Generating Sample Files for Data Preparation


Citi Bike provides data monthly as zipped comma-separated values (.csv) files that contain the following data values:

  • Trip Duration (seconds) 
  • Start Time and Date
  • Stop Time and Date
  • Start Station Name
  • End Station Name
  • Station ID
  • Station Latitude/Longitude
  • Bike ID
  • User Type (Customer = 24-hour pass or 3-day pass user.
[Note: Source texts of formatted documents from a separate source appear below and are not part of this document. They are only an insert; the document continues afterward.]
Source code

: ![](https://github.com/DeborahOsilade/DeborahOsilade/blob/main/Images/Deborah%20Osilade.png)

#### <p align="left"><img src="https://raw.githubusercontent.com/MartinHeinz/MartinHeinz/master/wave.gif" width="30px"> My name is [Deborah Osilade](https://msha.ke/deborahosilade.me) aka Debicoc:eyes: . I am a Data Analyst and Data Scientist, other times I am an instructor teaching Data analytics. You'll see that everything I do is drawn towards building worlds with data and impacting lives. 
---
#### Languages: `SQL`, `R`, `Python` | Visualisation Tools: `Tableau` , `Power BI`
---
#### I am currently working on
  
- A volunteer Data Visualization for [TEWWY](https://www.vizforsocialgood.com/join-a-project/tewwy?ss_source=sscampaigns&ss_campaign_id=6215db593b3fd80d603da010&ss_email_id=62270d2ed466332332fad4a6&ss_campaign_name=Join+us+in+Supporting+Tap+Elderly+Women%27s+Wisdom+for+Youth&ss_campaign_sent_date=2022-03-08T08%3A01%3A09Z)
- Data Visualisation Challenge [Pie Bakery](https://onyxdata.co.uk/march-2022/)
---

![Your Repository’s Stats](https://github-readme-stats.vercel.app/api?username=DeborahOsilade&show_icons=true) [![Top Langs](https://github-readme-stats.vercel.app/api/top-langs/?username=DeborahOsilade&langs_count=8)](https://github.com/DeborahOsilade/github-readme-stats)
Subscriber = Annual Member.)
  • Gender (Zero=unknown; 1=male; 2=female)
  • Year of Birth 

To download a ridership file;

  1. Go to http://www.citibikenyc.com/system-data.
  2. Click the link that says Download Citi Bike trip history data.
  3. Click 201907-citibike-tripdata.csv.zip to download the file.

As part of the data preparation, this data will be augmented to have:

  • Trip duration in minutes.
  • Age in years.
  • Alphanumeric gender values.
  • Additional date components.
  • Start Station Zip Code, City and County.

Depending on which zip file you download, your results may vary from ones in this topic, which uses the data from July, 2019.

Once you have downloaded a file, you can upload it to the server.

A supplementary file was created that has station zip codes and counties (station_zip.csv). You can download this file from http://techsupport.informationbuilders.com/public/station_zip.csv after which you can upload it to the server.